Deciding how to mark the one-year anniversary since the tsunami and earthquake that battered Japan’s northeast.

Demonstrator protest against nuclear power
Protests against the use of nuclear power has spread all over the country since the Fukushima accident [EPA]

KESENNUMA, Japan – Those who go to visit the giant fishing vessel dumped inland by the tsunami in the coastal town of Kesennuma, where over 1,000 perished, might find 80-year-old Noriko Kanashi holding court in front of it.

She talks to teenage boys, tourists and journalists alike about what having this ship parked in the middle of a disaster zone means to people who lost so much, in an instant, last year after a magnitude 9.0 earthquake triggered a major tsunami.

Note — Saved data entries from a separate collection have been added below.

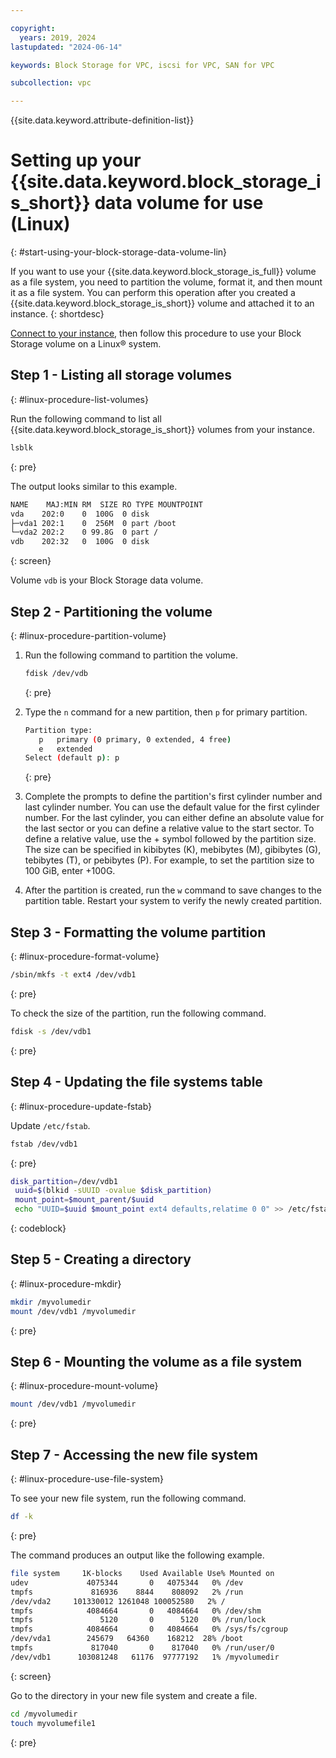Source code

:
 ```yaml
---

copyright:
  years: 2019, 2024
lastupdated: "2024-06-14"

keywords: Block Storage for VPC, iscsi for VPC, SAN for VPC

subcollection: vpc

---
```


{{site.data.keyword.attribute-definition-list}}


# Setting up your {{site.data.keyword.block_storage_is_short}} data volume for use (Linux)
{: #start-using-your-block-storage-data-volume-lin}

If you want to use your {{site.data.keyword.block_storage_is_full}} volume as a file system, you need to partition the volume, format it, and then mount it as a file system. You can perform this operation after you created a {{site.data.keyword.block_storage_is_short}} volume and attached it to an instance.
{: shortdesc}

[Connect to your instance](/docs/vpc?topic=vpc-vsi_is_connecting_linux), then follow this procedure to use your Block Storage volume on a Linux&reg; system.

## Step 1 - Listing all storage volumes
{: #linux-procedure-list-volumes}

Run the following command to list all {{site.data.keyword.block_storage_is_short}} volumes from your instance.

```sh
lsblk
```
{: pre}

The output looks similar to this example.

```sh
NAME    MAJ:MIN RM  SIZE RO TYPE MOUNTPOINT
vda    202:0    0  100G  0 disk
├─vda1 202:1    0  256M  0 part /boot
└─vda2 202:2    0 99.8G  0 part /
vdb    202:32   0  100G  0 disk
```
{: screen}

Volume `vdb` is your Block Storage data volume.

## Step 2 - Partitioning the volume
{: #linux-procedure-partition-volume}

1. Run the following command to partition the volume.

   ```sh
   fdisk /dev/vdb
   ```
   {: pre}

2. Type the `n` command for a new partition, then `p` for primary partition.

   ```sh
   Partition type:
      p   primary (0 primary, 0 extended, 4 free)
      e   extended
   Select (default p): p
   ```
   {: pre}

3. Complete the prompts to define the partition's first cylinder number and last cylinder number. You can use the default value for the first cylinder number. For the last cylinder, you can either define an absolute value for the last sector or you can define a relative value to the start sector. To define a relative value, use the + symbol followed by the partition size. The size can be specified in kibibytes (K), mebibytes (M), gibibytes (G), tebibytes (T), or pebibytes (P). For example, to set the partition size to 100 GiB, enter +100G.

4. After the partition is created, run the `w` command to save changes to the partition table. Restart your system to verify the newly created partition.

## Step 3 - Formatting the volume partition
{: #linux-procedure-format-volume}

```sh
/sbin/mkfs -t ext4 /dev/vdb1
```
{: pre}

To check the size of the partition, run the following command.

```sh
fdisk -s /dev/vdb1
```
{: pre}

## Step 4 - Updating the file systems table
{: #linux-procedure-update-fstab}

Update `/etc/fstab`.

```sh
fstab /dev/vdb1
```
{: pre}

```sh
disk_partition=/dev/vdb1
 uuid=$(blkid -sUUID -ovalue $disk_partition)
 mount_point=$mount_parent/$uuid
 echo "UUID=$uuid $mount_point ext4 defaults,relatime 0 0" >> /etc/fstab
```
{: codeblock}

## Step 5 - Creating a directory
{: #linux-procedure-mkdir}

```sh
mkdir /myvolumedir
mount /dev/vdb1 /myvolumedir
```
{: pre}

## Step 6 - Mounting the volume as a file system
{: #linux-procedure-mount-volume}

```sh
mount /dev/vdb1 /myvolumedir
```
{: pre}

## Step 7 - Accessing the new file system
{: #linux-procedure-use-file-system}

To see your new file system, run the following command.

```sh
df -k
```
{: pre}

The command produces an output like the following example.

```sh
file system     1K-blocks    Used Available Use% Mounted on
udev             4075344       0   4075344   0% /dev
tmpfs             816936    8844    808092   2% /run
/dev/vda2     101330012 1261048 100052580   2% /
tmpfs            4084664       0   4084664   0% /dev/shm
tmpfs               5120       0      5120   0% /run/lock
tmpfs            4084664       0   4084664   0% /sys/fs/cgroup
/dev/vda1        245679   64360    168212  28% /boot
tmpfs             817040       0    817040   0% /run/user/0
/dev/vdb1      103081248   61176  97777192   1% /myvolumedir
```
{: screen}

Go to the directory in your new file system and create a file.

```sh
cd /myvolumedir
touch myvolumefile1
```
{: pre}
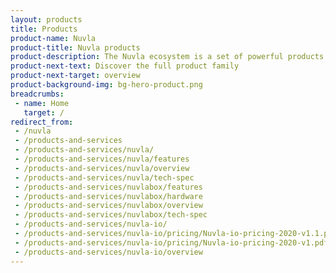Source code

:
 ```yaml
---
layout: products
title: Products
product-name: Nuvla
product-title: Nuvla products
product-description: The Nuvla ecosystem is a set of powerful products and services designed to work together in a seamless manner.
product-next-text: Discover the full product family
product-next-target: overview
product-background-img: bg-hero-product.png
breadcrumbs:
 - name: Home
   target: /
redirect_from:
 - /nuvla
 - /products-and-services
 - /products-and-services/nuvla/
 - /products-and-services/nuvla/features
 - /products-and-services/nuvla/overview
 - /products-and-services/nuvla/tech-spec
 - /products-and-services/nuvlabox/features
 - /products-and-services/nuvlabox/hardware
 - /products-and-services/nuvlabox/overview
 - /products-and-services/nuvlabox/tech-spec
 - /products-and-services/nuvla-io/
 - /products-and-services/nuvla-io/pricing/Nuvla-io-pricing-2020-v1.1.pdf
 - /products-and-services/nuvla-io/pricing/Nuvla-io-pricing-2020-v1.pdf
 - /products-and-services/nuvla-io/overview
---
```

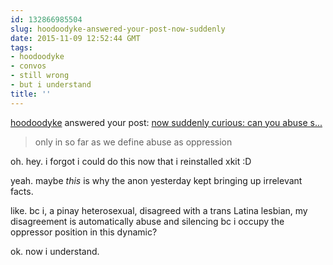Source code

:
 ```yaml
---
id: 132866985504
slug: hoodoodyke-answered-your-post-now-suddenly
date: 2015-11-09 12:52:44 GMT
tags:
- hoodoodyke
- convos
- still wrong
- but i understand
title: ''
---
```

[hoodoodyke](http://hoodoodyke.tumblr.com/) answered your post: [now suddenly curious:&#10;&#10;can you abuse s...](http://mxb.ca/post/132866556239/now-suddenly-curious-can-you-abuse-someone)
> only in so far as we define abuse as oppression

oh. hey. i forgot i could do this now that i reinstalled xkit :D

yeah. maybe *this* is why the anon yesterday kept bringing up irrelevant facts.

like. bc i, a pinay heterosexual, disagreed with a trans Latina lesbian, my disagreement is automatically abuse and silencing bc i occupy the oppressor position in this dynamic?

ok. now i understand.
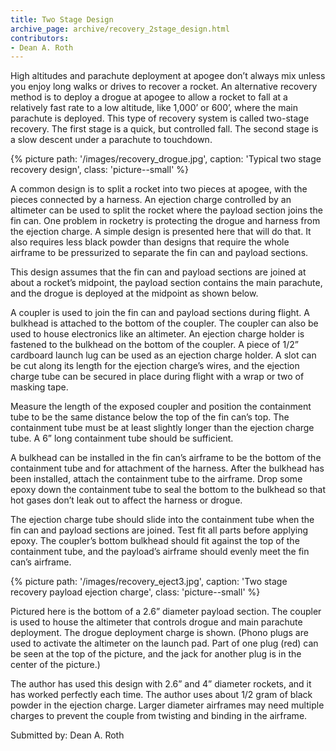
 ```yaml
---
title: Two Stage Design
archive_page: archive/recovery_2stage_design.html
contributors:
- Dean A. Roth
---
```


High altitudes and parachute deployment at apogee don’t always mix unless you enjoy long walks or drives to recover a rocket.
An alternative recovery method is to deploy a drogue at apogee to allow a rocket to fall at a relatively fast rate to a low altitude, like 1,000’ or 600’, where the main parachute is deployed.
This type of recovery system is called two-stage recovery.
The first stage is a quick, but controlled fall.
The second stage is a slow descent under a parachute to touchdown.

{% picture path: '/images/recovery_drogue.jpg', caption: 'Typical two stage recovery design', class: 'picture--small' %}

A common design is to split a rocket into two pieces at apogee, with the pieces connected by a harness.
An ejection charge controlled by an altimeter can be used to split the rocket where the payload section joins the fin can.
One problem in rocketry is protecting the drogue and harness from the ejection charge.
A simple design is presented here that will do that.
It also requires less black powder than designs that require the whole airframe to be pressurized to separate the fin can and payload sections.

This design assumes that the fin can and payload sections are joined at about a rocket’s midpoint, the payload section contains the main parachute, and the drogue is deployed at the midpoint as shown below.

A coupler is used to join the fin can and payload sections during flight.
A bulkhead is attached to the bottom of the coupler.
The coupler can also be used to house electronics like an altimeter.
An ejection charge holder is fastened to the bulkhead on the bottom of the coupler.
A piece of 1/2” cardboard launch lug can be used as an ejection charge holder.
A slot can be cut along its length for the ejection charge’s wires, and the ejection charge tube can be secured in place during flight with a wrap or two of masking tape.

Measure the length of the exposed coupler and position the containment tube to be the same distance below the top of the fin can’s top.
The containment tube must be at least slightly longer than the ejection charge tube. A 6” long containment tube should be sufficient.

A bulkhead can be installed in the fin can’s airframe to be the bottom of the containment tube and for attachment of the harness.
After the bulkhead has been installed, attach the containment tube to the airframe.
Drop some epoxy down the containment tube to seal the bottom to the bulkhead so that hot gases don’t leak out to affect the harness or drogue.

The ejection charge tube should slide into the containment tube when the fin can and payload sections are joined.
Test fit all parts before applying epoxy.
The coupler’s bottom bulkhead should fit against the top of the containment tube, and the payload’s airframe should evenly meet the fin can’s airframe.

{% picture path: '/images/recovery_eject3.jpg', caption: 'Two stage recovery payload ejection charge', class: 'picture--small' %}

Pictured here is the bottom of a 2.6” diameter payload section.
The coupler is used to house the altimeter that controls drogue and main parachute deployment.
The drogue deployment charge is shown.
(Phono plugs are used to activate the altimeter on the launch pad.
Part of one plug (red) can be seen at the top of the picture, and the jack for another plug is in the center of the picture.)

The author has used this design with 2.6” and 4” diameter rockets, and it has worked perfectly each time.
The author uses about 1/2 gram of black powder in the ejection charge.
Larger diameter airframes may need multiple charges to prevent the couple from twisting and binding in the airframe.

Submitted by: Dean A. Roth

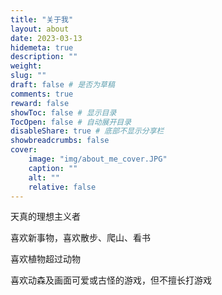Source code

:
 ```yaml
---
title: "关于我"
layout: about
date: 2023-03-13
hidemeta: true
description: ""
weight:
slug: ""
draft: false # 是否为草稿
comments: true
reward: false
showToc: false # 显示目录
TocOpen: false # 自动展开目录
disableShare: true # 底部不显示分享栏
showbreadcrumbs: false
cover:
    image: "img/about_me_cover.JPG"
    caption: ""
    alt: ""
    relative: false
---
```


天真的理想主义者

喜欢新事物，喜欢散步、爬山、看书

喜欢植物超过动物

喜欢动森及画面可爱或古怪的游戏，但不擅长打游戏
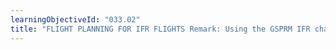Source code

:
 ```yaml
---
learningObjectiveId: "033.02"
title: "FLIGHT PLANNING FOR IFR FLIGHTS Remark: Using the GSPRM IFR charts. "
---
```

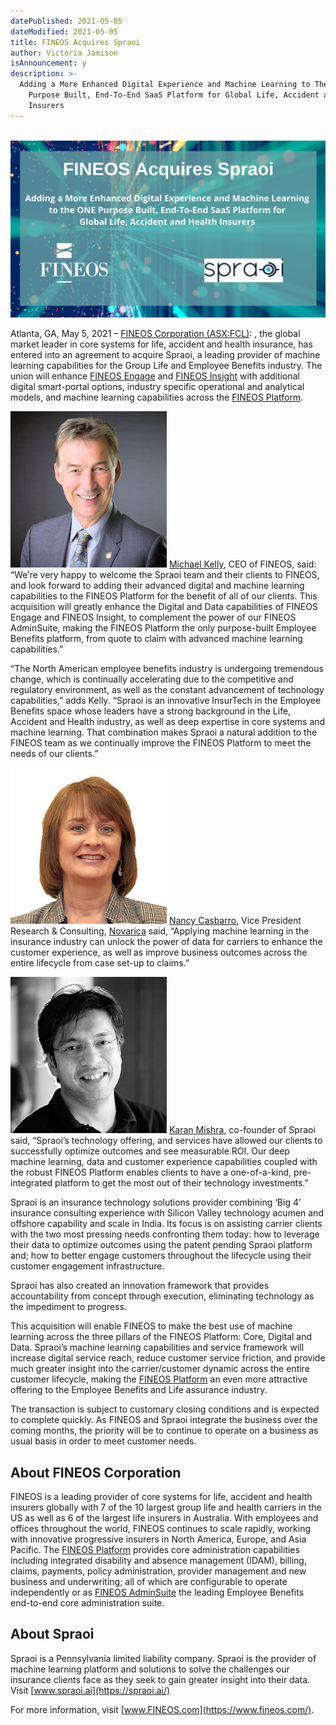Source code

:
 ```yaml
---
datePublished: 2021-05-05
dateModified: 2021-05-05
title: FINEOS Acquires Spraoi
author: Victoria Jamison
isAnnouncement: y
description: >-
  Adding a More Enhanced Digital Experience and Machine Learning to The ONE
    Purpose Built, End-To-End SaaS Platform for Global Life, Accident and Health
    Insurers
---
```


&nbsp;![FINEOS ACQUIRES SPRAOI](fineos-banner.png)

Atlanta, GA, May 5, 2021 –
[FINEOS Corporation (ASX:FCL)](https://www.fineos.com/): , the global market
leader in core systems for life, accident and health insurance, has entered into
an agreement to acquire Spraoi, a leading provider of machine learning
capabilities for the Group Life and Employee Benefits industry. The union will
enhance [FINEOS Engage](https://www.fineos.com/platform/engage/) and
[FINEOS Insight](https://www.fineos.com/platform/insight/) with additional
digital smart-portal options, industry specific operational and analytical
models, and machine learning capabilities across the
[FINEOS Platform](https://www.fineos.com/platform/).

_![michael-kelly-thumbnail](michael-kelly.jpg)_
[Michael Kelly](https://www.linkedin.com/in/michael-kelly-4a23a3/), CEO of
FINEOS, said: “We’re very happy to welcome the Spraoi team and their clients to
FINEOS, and look forward to adding their advanced digital and machine learning
capabilities to the FINEOS Platform for the benefit of all of our clients. This
acquisition will greatly enhance the Digital and Data capabilities of FINEOS
Engage and FINEOS Insight, to complement the power of our FINEOS AdminSuite,
making the FINEOS Platform the only purpose-built Employee Benefits platform,
from quote to claim with advanced machine learning capabilities.”

“The North American employee benefits industry is undergoing tremendous change,
which is continually accelerating due to the competitive and regulatory
environment, as well as the constant advancement of technology capabilities,”
adds Kelly. “Spraoi is an innovative InsurTech in the Employee Benefits space
whose leaders have a strong background in the Life, Accident and Health
industry, as well as deep expertise in core systems and machine learning. That
combination makes Spraoi a natural addition to the FINEOS team as we continually
improve the FINEOS Platform to meet the needs of our clients.”

_![nancy-casbarro-thumbnail](nancy-casbarro.jpg)_
[Nancy Casbarro](https://novarica.com/team/), Vice President Research &
Consulting, [Novarica](https://novarica.com/) said, “Applying machine learning
in the insurance industry can unlock the power of data for carriers to enhance
the customer experience, as well as improve business outcomes across the entire
lifecycle from case set-up to claims.”

_![karan-mishra-thumbnail](karan-mishra.jpg)_
[Karan Mishra](https://www.linkedin.com/in/karan-mishra-spraoi/), co-founder of
Spraoi said, “Spraoi’s technology offering, and services have allowed our
clients to successfully optimize outcomes and see measurable ROI. Our deep
machine learning, data and customer experience capabilities coupled with the
robust FINEOS Platform enables clients to have a one-of-a-kind, pre-integrated
platform to get the most out of their technology investments.”

Spraoi is an insurance technology solutions provider combining ‘Big 4’ insurance
consulting experience with Silicon Valley technology acumen and offshore
capability and scale in India. Its focus is on assisting carrier clients with
the two most pressing needs confronting them today: how to leverage their data
to optimize outcomes using the patent pending Spraoi platform and; how to better
engage customers throughout the lifecycle using their customer engagement
infrastructure.

Spraoi has also created an innovation framework that provides accountability
from concept through execution, eliminating technology as the impediment to
progress.

This acquisition will enable FINEOS to make the best use of machine learning
across the three pillars of the FINEOS Platform: Core, Digital and Data.
Spraoi’s machine learning capabilities and service framework will increase
digital service reach, reduce customer service friction, and provide much
greater insight into the carrier/customer dynamic across the entire customer
lifecycle, making the [FINEOS Platform](https://www.fineos.com/platform/) an
even more attractive offering to the Employee Benefits and Life assurance
industry.

The transaction is subject to customary closing conditions and is expected to
complete quickly. As FINEOS and Spraoi integrate the business over the coming
months, the priority will be to continue to operate on a business as usual basis
in order to meet customer needs.

## About FINEOS Corporation

FINEOS is a leading provider of core systems for life, accident and health
insurers globally with 7 of the 10 largest group life and health carriers in the
US as well as 6 of the largest life insurers in Australia. With employees and
offices throughout the world, FINEOS continues to scale rapidly, working with
innovative progressive insurers in North America, Europe, and Asia Pacific. The
[FINEOS Platform](https://cts.businesswire.com/ct/CT?id=smartlink&url=https%3A%2F%2Fwww.fineos.com%2Fplatform%2F&esheet=52407092&newsitemid=20210406005619&lan=en-US&anchor=FINEOS+Platform&index=10&md5=662ae6768cea5a19df0844b1e839a2d5)
provides core administration capabilities including integrated disability and
absence management (IDAM), billing, claims, payments, policy administration,
provider management and new business and underwriting; all of which are
configurable to operate independently or as
[FINEOS AdminSuite](https://cts.businesswire.com/ct/CT?id=smartlink&url=https%3A%2F%2Fwww.fineos.com%2Fadminsuite%2F&esheet=52407092&newsitemid=20210406005619&lan=en-US&anchor=FINEOS+AdminSuite&index=11&md5=21fd66370f84b77fc8f2e63e6ae453b3)
the leading Employee Benefits end-to-end core administration suite.

## About Spraoi

Spraoi is a Pennsylvania limited liability company. Spraoi is the provider of
machine learning platform and solutions to solve the challenges our insurance
clients face as they seek to gain greater insight into their data. Visit
[www.spraoi.ai](https://spraoi.ai/)

For more information, visit [www.FINEOS.com](https://www.fineos.com/).

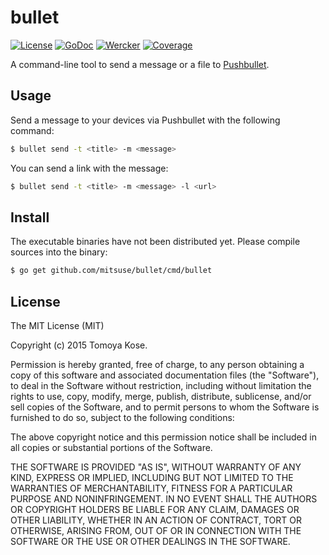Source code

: # bullet

[![License](https://img.shields.io/badge/license-MIT-yellowgreen.svg?style=flat-square)](LICENSE.txt)
[![GoDoc](https://img.shields.io/badge/godoc-reference-blue.svg?style=flat-square)](http://godoc.org/github.com/mitsuse/bullet)
[![Wercker](http://img.shields.io/wercker/ci/54de05bd3e143292231627b6.svg?style=flat-square)](https://app.wercker.com/project/bykey/ce611c227b5097606b6f3dc589c80ff5)
[![Coverage](https://img.shields.io/coveralls/mitsuse/bullet.svg?style=flat-square)](https://coveralls.io/r/mitsuse/bullet)

A command-line tool to send a message or a file to [Pushbullet](https://www.pushbullet.com/).

## Usage

Send a message to your devices via Pushbullet with the following command:

```bash
$ bullet send -t <title> -m <message>
```

You can send a link with the message:

```bash
$ bullet send -t <title> -m <message> -l <url>
```

## Install

The executable binaries have not been distributed yet.
Please compile sources into the binary:

```bash
$ go get github.com/mitsuse/bullet/cmd/bullet
```

## License

The MIT License (MIT)

Copyright (c) 2015 Tomoya Kose.

Permission is hereby granted, free of charge, to any person obtaining a copy
of this software and associated documentation files (the "Software"), to deal
in the Software without restriction, including without limitation the rights
to use, copy, modify, merge, publish, distribute, sublicense, and/or sell
copies of the Software, and to permit persons to whom the Software is
furnished to do so, subject to the following conditions:

The above copyright notice and this permission notice shall be included in
all copies or substantial portions of the Software.

THE SOFTWARE IS PROVIDED "AS IS", WITHOUT WARRANTY OF ANY KIND, EXPRESS OR
IMPLIED, INCLUDING BUT NOT LIMITED TO THE WARRANTIES OF MERCHANTABILITY,
FITNESS FOR A PARTICULAR PURPOSE AND NONINFRINGEMENT. IN NO EVENT SHALL THE
AUTHORS OR COPYRIGHT HOLDERS BE LIABLE FOR ANY CLAIM, DAMAGES OR OTHER
LIABILITY, WHETHER IN AN ACTION OF CONTRACT, TORT OR OTHERWISE, ARISING FROM,
OUT OF OR IN CONNECTION WITH THE SOFTWARE OR THE USE OR OTHER DEALINGS IN
THE SOFTWARE.
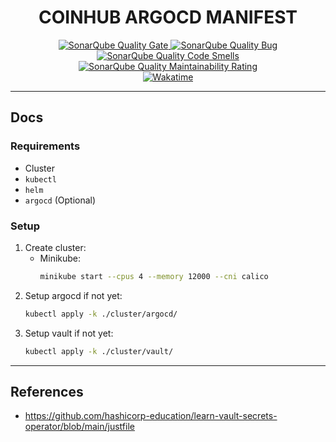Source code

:<h1 align=center>
  COINHUB ARGOCD MANIFEST
</h1>

<div align=center>
  <a href="https://sonarcloud.io/summary/new_code?id=coinhub-uit_argocd-manifest">
    <img alt="SonarQube Quality Gate" src="https://sonarcloud.io/api/project_badges/measure?project=coinhub-uit_argocd-manifest&metric=alert_status"/>
  </a>
  <a href="https://sonarcloud.io/summary/new_code?id=coinhub-uit_argocd-manifest">
    <img alt="SonarQube Quality Bug" src="https://sonarcloud.io/api/project_badges/measure?project=coinhub-uit_argocd-manifest&metric=bugs"/>
  </a>
  <a href="https://sonarcloud.io/summary/new_code?id=coinhub-uit_argocd-manifest">
    <img alt="SonarQube Quality Code Smells" src="https://sonarcloud.io/api/project_badges/measure?project=coinhub-uit_argocd-manifest&metric=code_smells"/>
  </a>
  <a href="https://sonarcloud.io/summary/new_code?id=coinhub-uit_argocd-manifest">
    <img alt="SonarQube Quality Maintainability Rating" src="https://sonarcloud.io/api/project_badges/measure?project=coinhub-uit_argocd-manifest&metric=sqale_rating"/>
  </a>
  <br />
  <a href="https://wakatime.com/badge/github/coinhub-uit/argocd-manifest">
    <img alt="Wakatime" src="https://wakatime.com/badge/github/coinhub-uit/argocd-manifest.svg"/>
  </a>
</div>

---

## Docs

### Requirements

- Cluster
- `kubectl`
- `helm`
- `argocd` (Optional)

### Setup

1. Create cluster:
   - Minikube:
     ```sh
     minikube start --cpus 4 --memory 12000 --cni calico
     ```
2. Setup argocd if not yet:
   ```sh
   kubectl apply -k ./cluster/argocd/
   ```
3. Setup vault if not yet:
   ```sh
   kubectl apply -k ./cluster/vault/
   ```

---

## References

- <https://github.com/hashicorp-education/learn-vault-secrets-operator/blob/main/justfile>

The sense of loss has been hard to fight in a community dotted with dozens of emergency shelters and a colossal mess, where there was once a thriving fishing industry.

Kanashi points to a spot closer to the coast, where she said her house and business – repairing ship parts – stood. Now rubble and stagnant, fetid pools of water are all that remain on the coastline 498km north of Tokyo

“We don’t want it here,” she said of the ship behind her as a vanload of people get out to take pictures of it, which, she said, she doesn’t mind, as long as they “also pay their respects”.

Those who come by to see the ship seem too taken by its size and placement, however, to notice the small shrine people have set up in front of it to honour those who died underneath it.

“When it landed here, it killed 27 people – they got crushed under it,” said Kanashi. “The area where it landed was one of the evacuation centres.”

She said a city official had mentioned keeping the ship as a monument to the disaster, but Kanashi and others in the community are hoping to put the issue to a referendum.

She says two-thirds of the town are against the idea of keeping the ship there.

“Why would we want a ship here that is filled with ghosts?”

Memories of better days

Roughly 30km away, in Ofunato, a group of design students from Kanagawa University in Yokohama are hoping to create their own memorial of the disaster by trying to capture what was there before the tsunami destroyed the waterfront, killing more than 300 and damaging nearly 5,400 buildings.

They don’t want ghosts here either – they’re just trying to trigger memories of better days.

“I’m from Ofunato, and I was here when it happened,” said Hioka Chiba, 19.

“But I went to school soon after, and felt I should in some way contribute – to help.”

She and her friends, Nao Yamasaki and Kana Sekiguchi, both 19 and from Tokyo, are going around Ofunato, collecting drawings done of the coast prior the tsunami by local children.

They plan on making a mosaic out of them and printing them onto fabric, making wall hangings for local fishermen and shops.

They will also hold workshops for children in the area this summer, asking them to draw the sea, which many children now recall through the cruel lens of a vicious tsunami – as a beautiful memory.

Yamasaki said they hoped the project will “bring joy and serenity to them.”